More info: http://equitydance.org

Report & photos: Lise Smith “Twitter: @lisekit“https://twitter.com/Lisekit

Originally published at www.londondance.com

Dance: Theatrical clap-trap

Lise Smith asks when did UK audiences start walking out?

In an email to choreographer Jonathan Burrows sent in 2009, maverick French dance artist Jerome Bel wrote: ‘The first seven minutes of a performance are for free, the audience can accept anything…you can try to attempt something else, to put the audience on a different track than the usual one for the rest of the performance. It’s after those seven minutes that they start to yell at you.’ Reading this (in Burrows’s excellent A Choreographer’s Handbook) I thought, how charmingly Gallic, and how very un-British, to express one’s disappointment with a performance while it is still taking place. But is that national paradigm still true?

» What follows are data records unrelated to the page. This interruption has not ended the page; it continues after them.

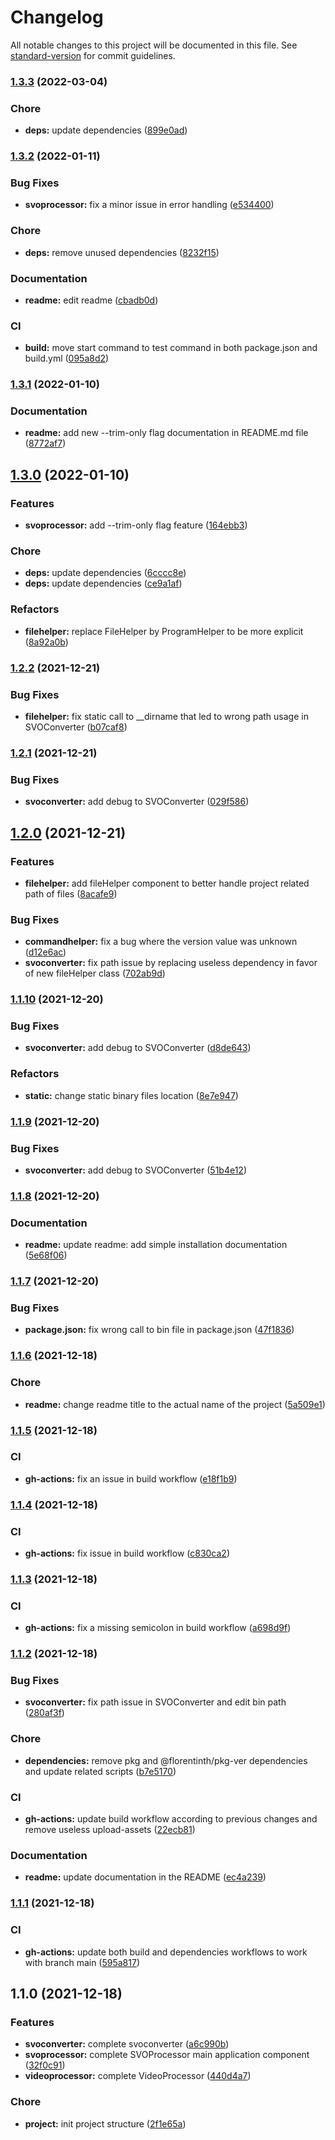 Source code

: # Changelog

All notable changes to this project will be documented in this file. See [standard-version](https://github.com/conventional-changelog/standard-version) for commit guidelines.

### [1.3.3](https://github.com/FlorentinTh/svo-processor/compare/v1.3.2...v1.3.3) (2022-03-04)


### Chore

* **deps:** update dependencies ([899e0ad](https://github.com/FlorentinTh/svo-processor/commit/899e0adbcfa469cf1a935d6afca988768ee97fbb))

### [1.3.2](https://github.com/FlorentinTh/svo-processor/compare/v1.3.1...v1.3.2) (2022-01-11)


### Bug Fixes

* **svoprocessor:** fix a minor issue in error handling ([e534400](https://github.com/FlorentinTh/svo-processor/commit/e534400563c5e372385fa3551c2e31d83e1c0f45))


### Chore

* **deps:** remove unused dependencies ([8232f15](https://github.com/FlorentinTh/svo-processor/commit/8232f15b9c26d18b5878c5f44e5187434da1bc27))


### Documentation

* **readme:** edit readme ([cbadb0d](https://github.com/FlorentinTh/svo-processor/commit/cbadb0de803ebdac9d3758abcf37622759a64671))


### CI

* **build:** move start command to test command in both package.json and build.yml ([095a8d2](https://github.com/FlorentinTh/svo-processor/commit/095a8d285521d5061a6acce2ec8172152e0309d7))

### [1.3.1](https://github.com/FlorentinTh/svo-processor/compare/v1.3.0...v1.3.1) (2022-01-10)


### Documentation

* **readme:** add new --trim-only flag documentation in README.md file ([8772af7](https://github.com/FlorentinTh/svo-processor/commit/8772af7ff643ed3852fd2bb88843635b7411614a))

## [1.3.0](https://github.com/FlorentinTh/svo-processor/compare/v1.2.2...v1.3.0) (2022-01-10)


### Features

* **svoprocessor:** add --trim-only flag feature ([164ebb3](https://github.com/FlorentinTh/svo-processor/commit/164ebb3e86c3630eea77266323c2e677e410d9d7))


### Chore

* **deps:** update dependencies ([6cccc8e](https://github.com/FlorentinTh/svo-processor/commit/6cccc8e86a8d7b6f1c964f7f38955b370b52871c))
* **deps:** update dependencies ([ce9a1af](https://github.com/FlorentinTh/svo-processor/commit/ce9a1af32cc6204bab56dc5341a7052719b9fd3d))


### Refactors

* **filehelper:** replace FileHelper by ProgramHelper to be more explicit ([8a92a0b](https://github.com/FlorentinTh/svo-processor/commit/8a92a0b24a33f9c485b7eb00c21dea21d4835e89))

### [1.2.2](https://github.com/FlorentinTh/svo-processor/compare/v1.2.1...v1.2.2) (2021-12-21)


### Bug Fixes

* **filehelper:** fix static call to __dirname that led to wrong path usage in SVOConverter ([b07caf8](https://github.com/FlorentinTh/svo-processor/commit/b07caf842066a753c022ca64ca5ff58569db1929))

### [1.2.1](https://github.com/FlorentinTh/svo-processor/compare/v1.2.0...v1.2.1) (2021-12-21)


### Bug Fixes

* **svoconverter:** add debug to SVOConverter ([029f586](https://github.com/FlorentinTh/svo-processor/commit/029f5860e23a90a6af34429ffb375508338053d3))

## [1.2.0](https://github.com/FlorentinTh/svo-processor/compare/v1.1.10...v1.2.0) (2021-12-21)


### Features

* **filehelper:** add fileHelper component to better handle project related path of files ([8acafe9](https://github.com/FlorentinTh/svo-processor/commit/8acafe9bb141bfefe5bba481c70a78667f024d74))


### Bug Fixes

* **commandhelper:** fix a bug where the version value was unknown ([d12e6ac](https://github.com/FlorentinTh/svo-processor/commit/d12e6ac941d0ec747624b65b3691a9249055d906))
* **svoconverter:** fix path issue by replacing useless dependency in favor of new fileHelper class ([702ab9d](https://github.com/FlorentinTh/svo-processor/commit/702ab9dffb3e4a96bc62d0a9e3ecfa122847bdcd))

### [1.1.10](https://github.com/FlorentinTh/svo-processor/compare/v1.1.9...v1.1.10) (2021-12-20)


### Bug Fixes

* **svoconverter:** add debug to SVOConverter ([d8de643](https://github.com/FlorentinTh/svo-processor/commit/d8de643dcd6583fcea1b5c36c3fc6654e379312e))


### Refactors

* **static:** change static binary files location ([8e7e947](https://github.com/FlorentinTh/svo-processor/commit/8e7e947f170c2bd66f5cb10236b6bfa47db8964e))

### [1.1.9](https://github.com/FlorentinTh/svo-processor/compare/v1.1.8...v1.1.9) (2021-12-20)


### Bug Fixes

* **svoconverter:** add debug to SVOConverter ([51b4e12](https://github.com/FlorentinTh/svo-processor/commit/51b4e123743bae7994156d794a64a0dfb9471f2b))

### [1.1.8](https://github.com/FlorentinTh/svo-processor/compare/v1.1.7...v1.1.8) (2021-12-20)


### Documentation

* **readme:** update readme: add simple installation documentation ([5e68f06](https://github.com/FlorentinTh/svo-processor/commit/5e68f06154cf77f590f5ed3bf945b57b6ef8812f))

### [1.1.7](https://github.com/FlorentinTh/svo-processor/compare/v1.1.6...v1.1.7) (2021-12-20)


### Bug Fixes

* **package.json:** fix wrong call to bin file in package.json ([47f1836](https://github.com/FlorentinTh/svo-processor/commit/47f183652c7643a489523035eda81b37eb6927a9))

### [1.1.6](https://github.com/FlorentinTh/svo-processor/compare/v1.1.5...v1.1.6) (2021-12-18)


### Chore

* **readme:** change readme title to the actual name of the project ([5a509e1](https://github.com/FlorentinTh/svo-processor/commit/5a509e163cfa76436a5ad648db734d93654f2b45))

### [1.1.5](https://github.com/FlorentinTh/svo-processor/compare/v1.1.4...v1.1.5) (2021-12-18)


### CI

* **gh-actions:** fix an issue in build workflow ([e18f1b9](https://github.com/FlorentinTh/svo-processor/commit/e18f1b983b19f261cd806efa2d20a81f9f238821))

### [1.1.4](https://github.com/FlorentinTh/svo-processor/compare/v1.1.3...v1.1.4) (2021-12-18)


### CI

* **gh-actions:** fix issue in build workflow ([c830ca2](https://github.com/FlorentinTh/svo-processor/commit/c830ca2c697f0a739131db8b7a6ca1fade496d04))

### [1.1.3](https://github.com/FlorentinTh/svo-processor/compare/v1.1.2...v1.1.3) (2021-12-18)


### CI

* **gh-actions:** fix a missing semicolon in build workflow ([a698d9f](https://github.com/FlorentinTh/svo-processor/commit/a698d9fc6b68e77221f79fd3a14a30e9a8481adf))

### [1.1.2](https://github.com/FlorentinTh/svo-processor/compare/v1.1.1...v1.1.2) (2021-12-18)


### Bug Fixes

* **svoconverter:** fix path issue in SVOConverter and edit bin path ([280af3f](https://github.com/FlorentinTh/svo-processor/commit/280af3f6e24775d3c672db251e8739d320f611d9))


### Chore

* **dependencies:** remove  pkg and @florentinth/pkg-ver dependencies and update related scripts ([b7e5170](https://github.com/FlorentinTh/svo-processor/commit/b7e51704bfab84cf2b12c186b0a0b7c796e30c32))


### CI

* **gh-actions:** update build workflow according to previous changes and remove useless upload-assets ([22ecb81](https://github.com/FlorentinTh/svo-processor/commit/22ecb81ce340e4fed5cc4d5b26d91f6e30c1334a))


### Documentation

* **readme:** update documentation in the README ([ec4a239](https://github.com/FlorentinTh/svo-processor/commit/ec4a2397b0d111ce4b69c880d56c3ec338d8dea0))

### [1.1.1](https://github.com/FlorentinTh/svo-processor/compare/v1.1.0...v1.1.1) (2021-12-18)


### CI

* **gh-actions:** update both build and dependencies workflows to work with branch main ([595a817](https://github.com/FlorentinTh/svo-processor/commit/595a817d995ed5017b06fc466d88e9ef29486a42))

## 1.1.0 (2021-12-18)


### Features

* **svoconverter:** complete svoconverter ([a6c990b](https://github.com/FlorentinTh/svo-processor/commit/a6c990b913ade2dcfa48f412f0c3648fdbff3022))
* **svoprocessor:** complete SVOProcessor main application component ([32f0c91](https://github.com/FlorentinTh/svo-processor/commit/32f0c9102eb2261690e7193bff839961ce96a7e1))
* **videoprocessor:** complete VideoProcessor ([440d4a7](https://github.com/FlorentinTh/svo-processor/commit/440d4a7357d71a5147f317eea1278e76c2b21fab))


### Chore

* **project:** init project structure ([2f1e65a](https://github.com/FlorentinTh/svo-processor/commit/2f1e65a01ab7d99ca3e607756f968a7f964d3c92))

Until recently theatres have been a place where people will – generally – politely accept whatever is put in front of them. I recall attending a horrendous performance by a well-regarded touring dance company five years ago; at curtain call there was an agonising ten-second silence that must have felt like an eternity to the dancers, where I genuinely thought that nobody was going to applaud. But then a polite and respectful clapping rippled across the audience and the dancers took their relieved bows. That was as close as I thought British audiences got to expressing censure.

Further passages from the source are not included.